再生の見込みがなくなり幹を伐採したヒマラヤスギの古木など。樹木が朽ちる過程を伝える(京都市左京区・府立植物園)

再生の見込みがなくなり幹を伐採したヒマラヤスギの古木など。樹木が朽ちる過程を伝える(京都市左京区・府立植物園)

 昨年、おととしの台風で甚大な被害が出た京都府立植物園(京都市左京区)は、災害の記憶を後世に伝える取り組みを進めている。伐採した幹や切り株を撤去せず、「生きた教材」として、あえてそのまま園内に置いておくことで、来園者に植物再生や朽ちる過程を知ってもらう目的もある。

 同園では2017年10月の台風21号、18年9月の台風21号により2年連続で園内各所のサクラやスギなど多くの樹木が暴風でなぎ倒された。枝が折れたり傾いたりした木もあり、今も園内に被害の爪痕が残る。

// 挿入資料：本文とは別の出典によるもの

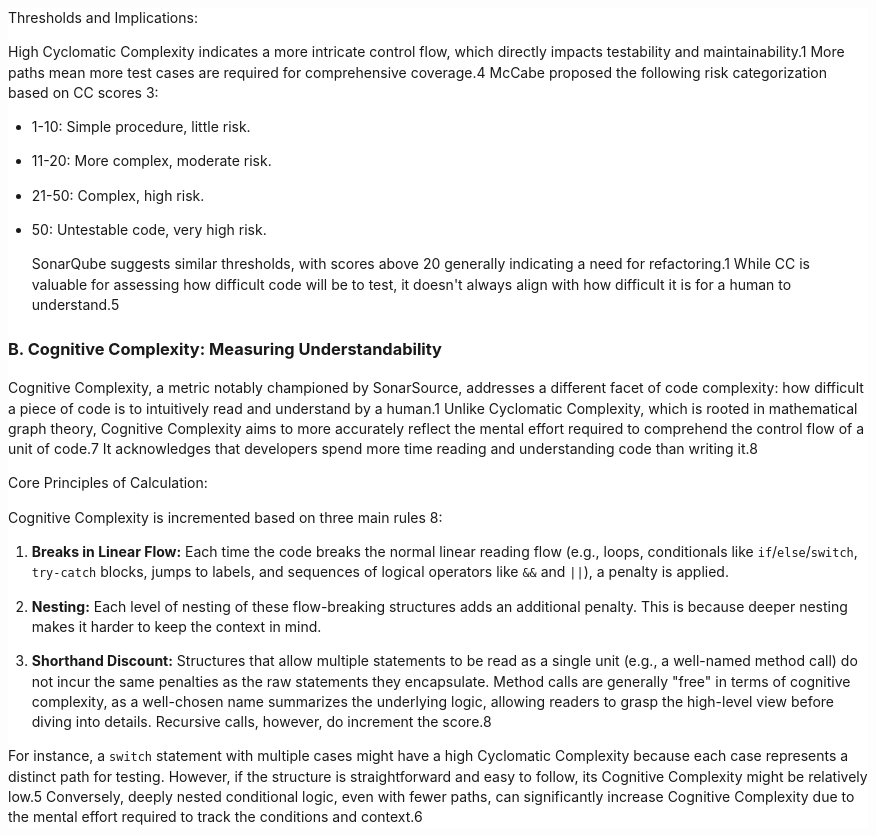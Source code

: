 Thresholds and Implications:

High Cyclomatic Complexity indicates a more intricate control flow, which
directly impacts testability and maintainability.1 More paths mean more test
cases are required for comprehensive coverage.4 McCabe proposed the following
risk categorization based on CC scores 3:

- 1-10: Simple procedure, little risk.

- 11-20: More complex, moderate risk.

- 21-50: Complex, high risk.

- 50: Untestable code, very high risk.

  SonarQube suggests similar thresholds, with scores above 20 generally
  indicating a need for refactoring.1 While CC is valuable for assessing how
  difficult code will be to test, it doesn't always align with how difficult it
  is for a human to understand.5

### B. Cognitive Complexity: Measuring Understandability

Cognitive Complexity, a metric notably championed by SonarSource, addresses a
different facet of code complexity: how difficult a piece of code is to
intuitively read and understand by a human.1 Unlike Cyclomatic Complexity, which
is rooted in mathematical graph theory, Cognitive Complexity aims to more
accurately reflect the mental effort required to comprehend the control flow of
a unit of code.7 It acknowledges that developers spend more time reading and
understanding code than writing it.8

Core Principles of Calculation:

Cognitive Complexity is incremented based on three main rules 8:

1. **Breaks in Linear Flow:** Each time the code breaks the normal linear
   reading flow (e.g., loops, conditionals like `if`/`else`/`switch`,
   `try-catch` blocks, jumps to labels, and sequences of logical operators like
   `&&` and `||`), a penalty is applied.

2. **Nesting:** Each level of nesting of these flow-breaking structures adds an
   additional penalty. This is because deeper nesting makes it harder to keep
   the context in mind.

3. **Shorthand Discount:** Structures that allow multiple statements to be read
   as a single unit (e.g., a well-named method call) do not incur the same
   penalties as the raw statements they encapsulate. Method calls are generally
   "free" in terms of cognitive complexity, as a well-chosen name summarizes the
   underlying logic, allowing readers to grasp the high-level view before diving
   into details. Recursive calls, however, do increment the score.8

For instance, a `switch` statement with multiple cases might have a high
Cyclomatic Complexity because each case represents a distinct path for testing.
However, if the structure is straightforward and easy to follow, its Cognitive
Complexity might be relatively low.5 Conversely, deeply nested conditional
logic, even with fewer paths, can significantly increase Cognitive Complexity
due to the mental effort required to track the conditions and context.6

 中でも、1924年の開園当初から植えられている樹齢100年超のヒマラヤスギは同園を代表する大木だったが、大きな損傷を受けた。再生の見込みがなくなったヒマラヤスギもあり、直径約1メートルの幹を伐採した。伐採後の幹は切り株のそばに横たえて置き、別の場所で折れたトチュウの切り株も並べている。

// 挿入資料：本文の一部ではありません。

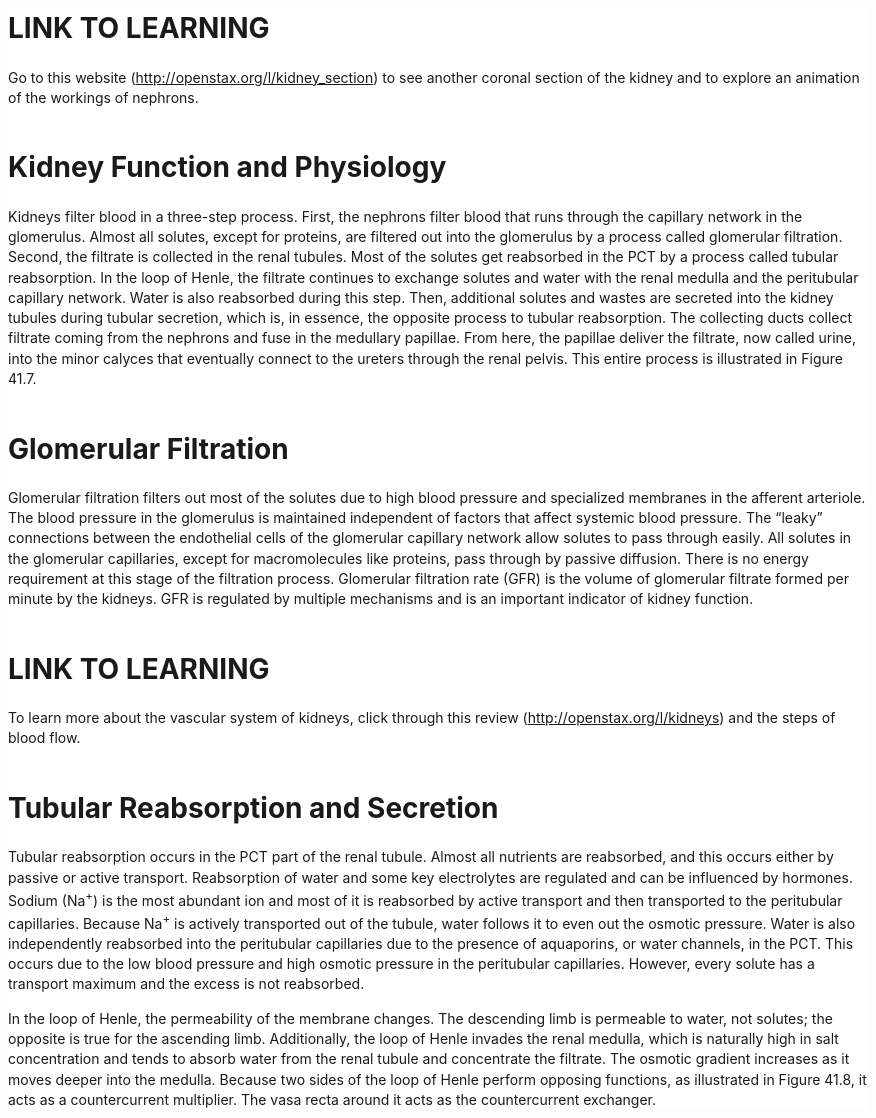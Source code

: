 # LINK TO LEARNING

Go to this website (http://openstax.org/l/kidney_section) to see another coronal section of the kidney and to explore an animation of the workings of nephrons.

# Kidney Function and Physiology

Kidneys filter blood in a three-step process. First, the nephrons filter blood that runs through the capillary network in the glomerulus. Almost all solutes, except for proteins, are filtered out into the glomerulus by a process called glomerular filtration. Second, the filtrate is collected in the renal tubules. Most of the solutes get reabsorbed in the PCT by a process called tubular reabsorption. In the loop of Henle, the filtrate continues to exchange solutes and water with the renal medulla and the peritubular capillary network. Water is also reabsorbed during this step. Then, additional solutes and wastes are secreted into the kidney tubules during tubular secretion, which is, in essence, the opposite process to tubular reabsorption. The collecting ducts collect filtrate coming from the nephrons and fuse in the medullary papillae. From here, the papillae deliver the filtrate, now called urine, into the minor calyces that eventually connect to the ureters through the renal pelvis. This entire process is illustrated in Figure 41.7.

# Glomerular Filtration

Glomerular filtration filters out most of the solutes due to high blood pressure and specialized membranes in the afferent arteriole. The blood pressure in the glomerulus is maintained independent of factors that affect systemic blood pressure. The “leaky” connections between the endothelial cells of the glomerular capillary network allow solutes to pass through easily. All solutes in the glomerular capillaries, except for macromolecules like proteins, pass through by passive diffusion. There is no energy requirement at this stage of the filtration process. Glomerular filtration rate (GFR) is the volume of glomerular filtrate formed per minute by the kidneys. GFR is regulated by multiple mechanisms and is an important indicator of kidney function.

# LINK TO LEARNING

To learn more about the vascular system of kidneys, click through this review (http://openstax.org/l/kidneys) and the steps of blood flow.

# Tubular Reabsorption and Secretion

Tubular reabsorption occurs in the PCT part of the renal tubule. Almost all nutrients are reabsorbed, and this occurs either by passive or active transport. Reabsorption of water and some key electrolytes are regulated and can be influenced by hormones. Sodium $( \mathsf { N a } ^ { + } )$ is the most abundant ion and most of it is reabsorbed by active transport and then transported to the peritubular capillaries. Because $\mathrm { N a ^ { + } }$ is actively transported out of the tubule, water follows it to even out the osmotic pressure. Water is also independently reabsorbed into the peritubular capillaries due to the presence of aquaporins, or water channels, in the PCT. This occurs due to the low blood pressure and high osmotic pressure in the peritubular capillaries. However, every solute has a transport maximum and the excess is not reabsorbed.

In the loop of Henle, the permeability of the membrane changes. The descending limb is permeable to water, not solutes; the opposite is true for the ascending limb. Additionally, the loop of Henle invades the renal medulla, which is naturally high in salt concentration and tends to absorb water from the renal tubule and concentrate the filtrate. The osmotic gradient increases as it moves deeper into the medulla. Because two sides of the loop of Henle perform opposing functions, as illustrated in Figure 41.8, it acts as a countercurrent multiplier. The vasa recta around it acts as the countercurrent exchanger.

 今年3月に「台風被災のヒマラヤスギ古木」と記した案内看板を現地に設置した。来園者からは「あわれな姿の木をいつまで置いておくのか」といった声もあったが、災害や植物の生命力を考える場所として活用することを決めた。

 同植物園の小川久雄樹木係長は「10年、100年単位で、傷ついた植物が自然の中でどのように再生、また朽ちていくかを見られる場所になれば」と話している。